Let $f: X \to Y$ be a covering (proper, surjective, finite regular map) of smooth projective varieties of degree $d$. How one can show that in this case $f_* \mathcal{O}_X$ is a locally free sheaf of rank $d$?

The answer relies on the following incredibly general and simple result:

Given a finite morphism of schemes $f:X\to Y$ with $Y$ locally noetherian, the sheaf $f_*\mathcal O_X$ is locally trivial iff $f$ is flat.

The proof consists in quoting a result in commutative algebra: a module $M$ over a ring $R$ is flat of finite presentation iff it is finitely generated and projective
[cf. Bourbaki, Commutative Algebra, Chapter II, §5.3, Corollary 2, page 111]

Once more Mumford's brilliant aphorism applies:

Flatness is a riddle that comes out of algebra , but which technically is the answer to many prayers.

If $Y$ is smooth, any finite surjective morphism is flat and the above applies, so that $f_*\mathcal O_X$ is locally free, just as you wished.

Edit
The last assertion is a particular case of a wonderful result, aptly named by some geometers miracle flatness. It goes like this:

Let $f:X\to Y$ be a surjective morphism between varieties over a field, with $X$ Cohen-Macaulay (for example regular) and $Y$ regular. If all fibers of $f$ are of the same dimension, then $f$ is flat.

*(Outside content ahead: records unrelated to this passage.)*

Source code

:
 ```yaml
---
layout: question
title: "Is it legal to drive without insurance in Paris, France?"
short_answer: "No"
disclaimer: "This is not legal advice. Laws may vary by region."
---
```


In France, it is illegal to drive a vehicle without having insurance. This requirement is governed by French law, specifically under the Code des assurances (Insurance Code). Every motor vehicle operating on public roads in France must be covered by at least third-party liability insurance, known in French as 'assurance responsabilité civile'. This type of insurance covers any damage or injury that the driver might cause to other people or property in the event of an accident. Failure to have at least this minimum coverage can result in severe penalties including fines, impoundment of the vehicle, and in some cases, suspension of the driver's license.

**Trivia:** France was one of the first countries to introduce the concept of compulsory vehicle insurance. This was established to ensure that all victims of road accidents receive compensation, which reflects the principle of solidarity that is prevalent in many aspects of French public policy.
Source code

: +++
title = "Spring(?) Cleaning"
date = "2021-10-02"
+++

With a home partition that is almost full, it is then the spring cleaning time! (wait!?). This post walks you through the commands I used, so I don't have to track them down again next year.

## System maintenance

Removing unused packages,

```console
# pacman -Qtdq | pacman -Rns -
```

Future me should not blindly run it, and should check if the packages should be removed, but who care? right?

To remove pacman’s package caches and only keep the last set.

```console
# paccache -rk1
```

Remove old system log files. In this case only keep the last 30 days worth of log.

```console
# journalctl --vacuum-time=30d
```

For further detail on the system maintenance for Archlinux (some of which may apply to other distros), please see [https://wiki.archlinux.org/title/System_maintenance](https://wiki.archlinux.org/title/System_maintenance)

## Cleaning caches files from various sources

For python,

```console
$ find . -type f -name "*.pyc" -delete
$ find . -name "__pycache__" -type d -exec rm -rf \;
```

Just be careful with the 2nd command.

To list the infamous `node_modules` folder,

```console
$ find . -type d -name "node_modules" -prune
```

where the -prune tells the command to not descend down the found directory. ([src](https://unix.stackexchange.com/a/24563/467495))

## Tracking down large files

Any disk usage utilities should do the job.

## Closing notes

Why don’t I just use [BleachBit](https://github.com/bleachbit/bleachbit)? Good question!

A reference for this theorem is GÖRTZ-WEDHORN, Corollary 14.128, page 475.

With your assumptions, $f$ is a flat morhism, and $H^1(X_y,\mathscr O_{X_y})=0$ for all $y\in Y$. Then the theory of cohomology and base change says that $f_\ast\mathscr O_X$ is locally free. It is rank $d$ because $d=h^0(X_y,\mathscr O_{X_y})$.

If you want a precise statement, here it is:

Suppose you have a proper morphism $f:X\to Y$, with $Y$ locally Noetherian, and a coherent $\mathscr O_X$-module $\mathscr F$, flat over $Y$. If $R^if_\ast\mathscr F=0$ for all $i\neq 0$, then $f_\ast\mathscr F$ is locally free.